◆ **Instructions for the task**: Which lines of the records contain the word "filament"? Copy each one.

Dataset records
________________________________________

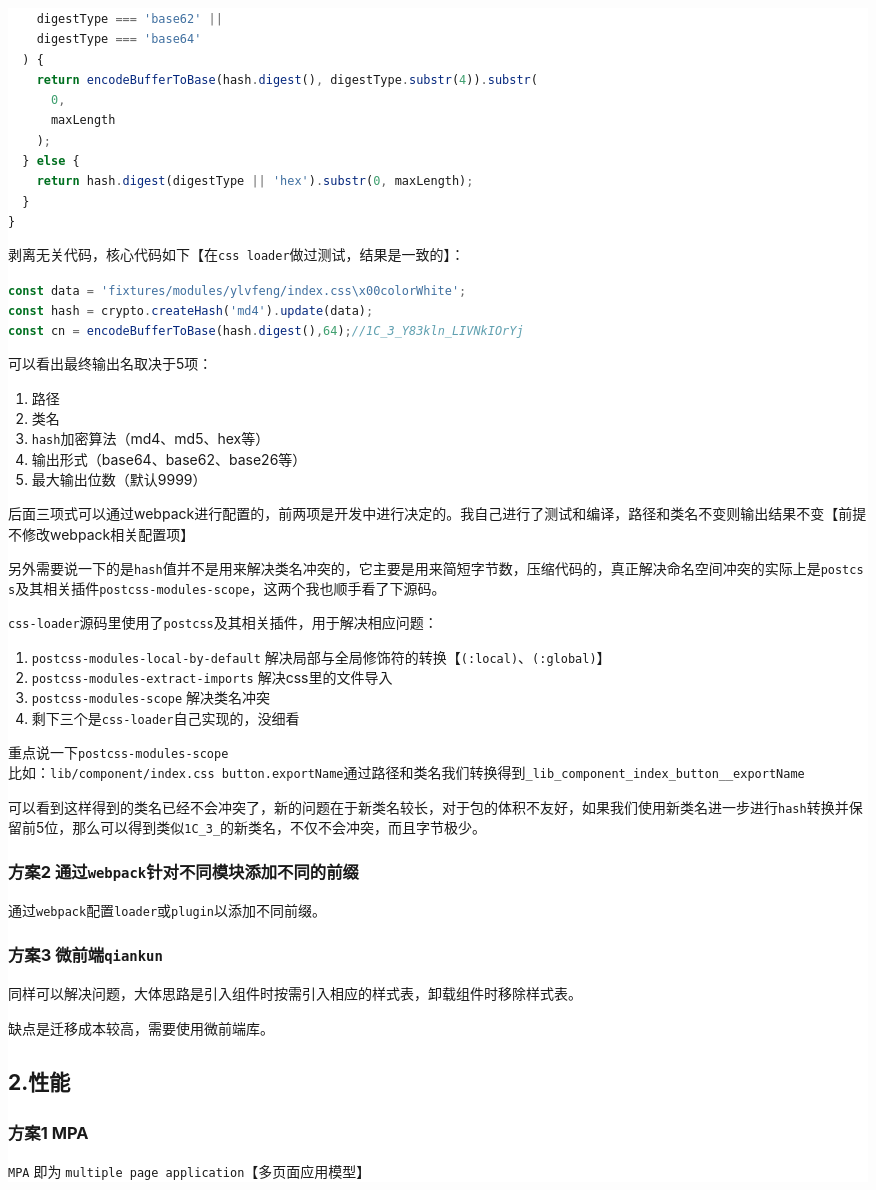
 ```js
    digestType === 'base62' ||
    digestType === 'base64'
  ) {
    return encodeBufferToBase(hash.digest(), digestType.substr(4)).substr(
      0,
      maxLength
    );
  } else {
    return hash.digest(digestType || 'hex').substr(0, maxLength);
  }
}
```

剥离无关代码，核心代码如下【在`css loader`做过测试，结果是一致的】：
```js
const data = 'fixtures/modules/ylvfeng/index.css\x00colorWhite';
const hash = crypto.createHash('md4').update(data);
const cn = encodeBufferToBase(hash.digest(),64);//1C_3_Y83kln_LIVNkIOrYj
```

可以看出最终输出名取决于5项：
1. 路径
2. 类名
3. `hash`加密算法（md4、md5、hex等）
4. 输出形式（base64、base62、base26等）
5. 最大输出位数（默认9999）

后面三项式可以通过webpack进行配置的，前两项是开发中进行决定的。我自己进行了测试和编译，路径和类名不变则输出结果不变【前提不修改webpack相关配置项】

另外需要说一下的是`hash`值并不是用来解决类名冲突的，它主要是用来简短字节数，压缩代码的，真正解决命名空间冲突的实际上是`postcss`及其相关插件`postcss-modules-scope`，这两个我也顺手看了下源码。

`css-loader`源码里使用了`postcss`及其相关插件，用于解决相应问题：
1. `postcss-modules-local-by-default` 解决局部与全局修饰符的转换【`(:local)`、`(:global)`】
1. `postcss-modules-extract-imports` 解决css里的文件导入
1. `postcss-modules-scope` 解决类名冲突
1. 剩下三个是`css-loader`自己实现的，没细看

重点说一下`postcss-modules-scope`<br/>
比如：`lib/component/index.css button.exportName`通过路径和类名我们转换得到`_lib_component_index_button__exportName`

可以看到这样得到的类名已经不会冲突了，新的问题在于新类名较长，对于包的体积不友好，如果我们使用新类名进一步进行`hash`转换并保留前5位，那么可以得到类似`1C_3_`的新类名，不仅不会冲突，而且字节极少。

### 方案2 通过`webpack`针对不同模块添加不同的前缀
通过`webpack`配置`loader`或`plugin`以添加不同前缀。

### 方案3 微前端`qiankun`
同样可以解决问题，大体思路是引入组件时按需引入相应的样式表，卸载组件时移除样式表。

缺点是迁移成本较高，需要使用微前端库。

## 2.性能
### 方案1 MPA 
`MPA` 即为 `multiple page application`【多页面应用模型】
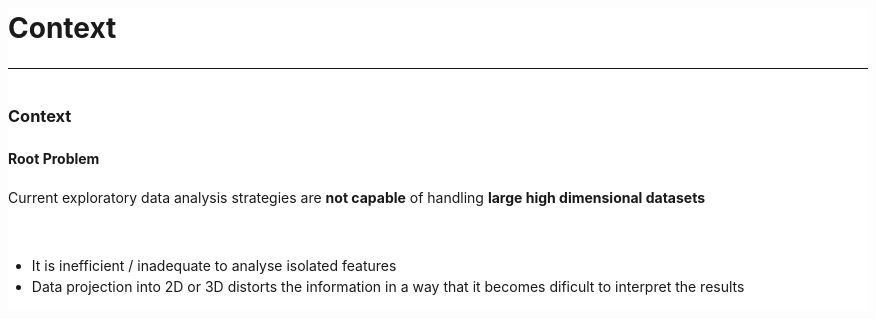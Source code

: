 


# Context

----



<style scoped>
.columns {
  display: grid;
  grid-template-columns: 1fr 100px 1fr;
}
</style>

<div class="rect-bottom"></div>

<div class="columns">
<div>

### Context
#### Root Problem

Current exploratory data analysis strategies are **not capable** of handling **large high dimensional datasets**

<br>

- It is inefficient / inadequate to analyse isolated features
- Data projection into 2D or 3D distorts the information in a way that it becomes dificult to interpret the results

</div>
<div>

</div>
<div>
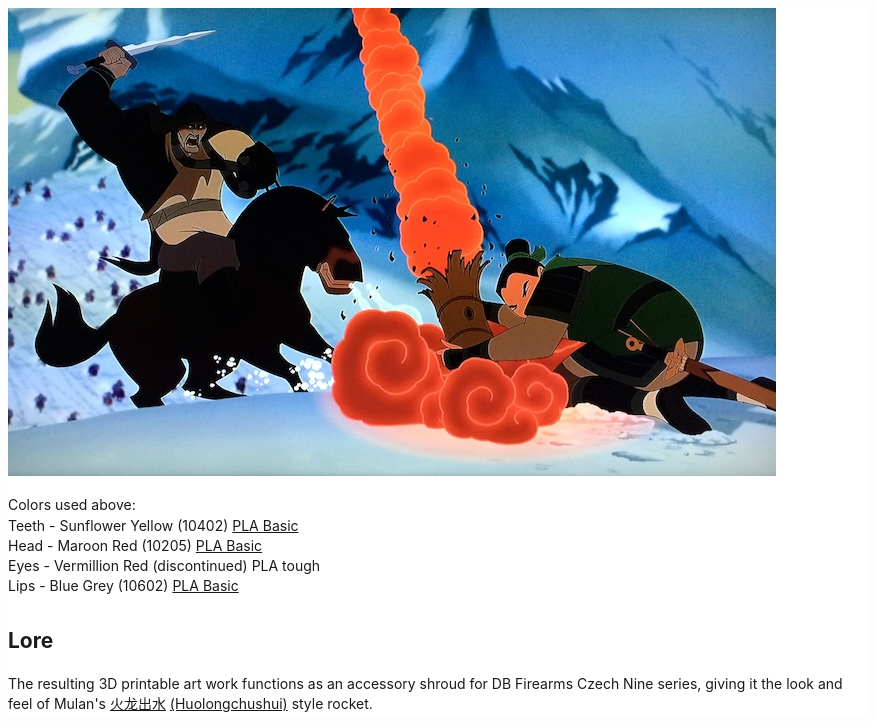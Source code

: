   <img src="https://raw.githubusercontent.com/MAVProxyUser/NowAllOfChinaKnowsYouAreHere/master/mulan4.jpeg">
</p>

Colors used above:<br>
Teeth - Sunflower Yellow (10402) [PLA Basic](https://us.store.bambulab.com/products/pla-basic-filament)<br>
Head - Maroon Red (10205) [PLA Basic](https://us.store.bambulab.com/products/pla-basic-filament)<br>
Eyes - Vermillion Red (discontinued) PLA tough<br>
Lips - Blue Grey (10602) [PLA Basic](https://us.store.bambulab.com/products/pla-basic-filament)<br>

## Lore
The resulting 3D printable art work functions as an accessory shroud for DB Firearms Czech Nine series, giving it the look and feel of Mulan's [火龙出水](https://baike.baidu.com/item/火龙出水/10405370) [(Huolongchushui)](https://en.wikipedia.org/wiki/Huolongchushui) style rocket.<br> 

<p align="left">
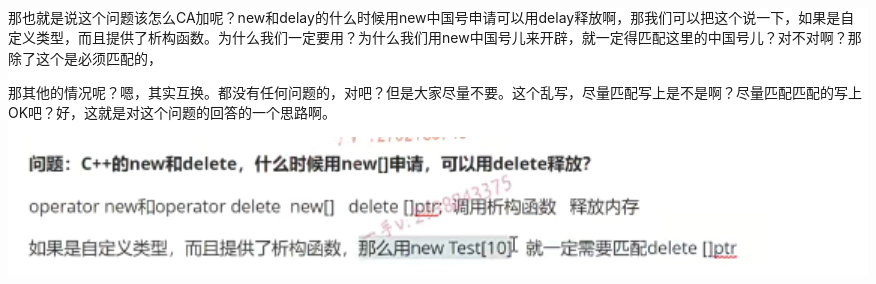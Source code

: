 

那也就是说这个问题该怎么CA加呢？new和delay的什么时候用new中国号申请可以用delay释放啊，那我们可以把这个说一下，如果是自定义类型，而且提供了析构函数。为什么我们一定要用？为什么我们用new中国号儿来开辟，就一定得匹配这里的中国号儿？对不对啊？那除了这个是必须匹配的，

那其他的情况呢？嗯，其实互换。都没有任何问题的，对吧？但是大家尽量不要。这个乱写，尽量匹配写上是不是啊？尽量匹配匹配的写上OK吧？好，这就是对这个问题的回答的一个思路啊。

![image-20230422171721798](markdown-image/C++校招面经题目讲解一.assets/image-20230422171721798.png)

________________________________________

◆ **Solution to the exercise**:
Teeth - Sunflower Yellow (10402) [PLA Basic](https://us.store.bambulab.com/products/pla-basic-filament)<br>
Head - Maroon Red (10205) [PLA Basic](https://us.store.bambulab.com/products/pla-basic-filament)<br>
Lips - Blue Grey (10602) [PLA Basic](https://us.store.bambulab.com/products/pla-basic-filament)<br>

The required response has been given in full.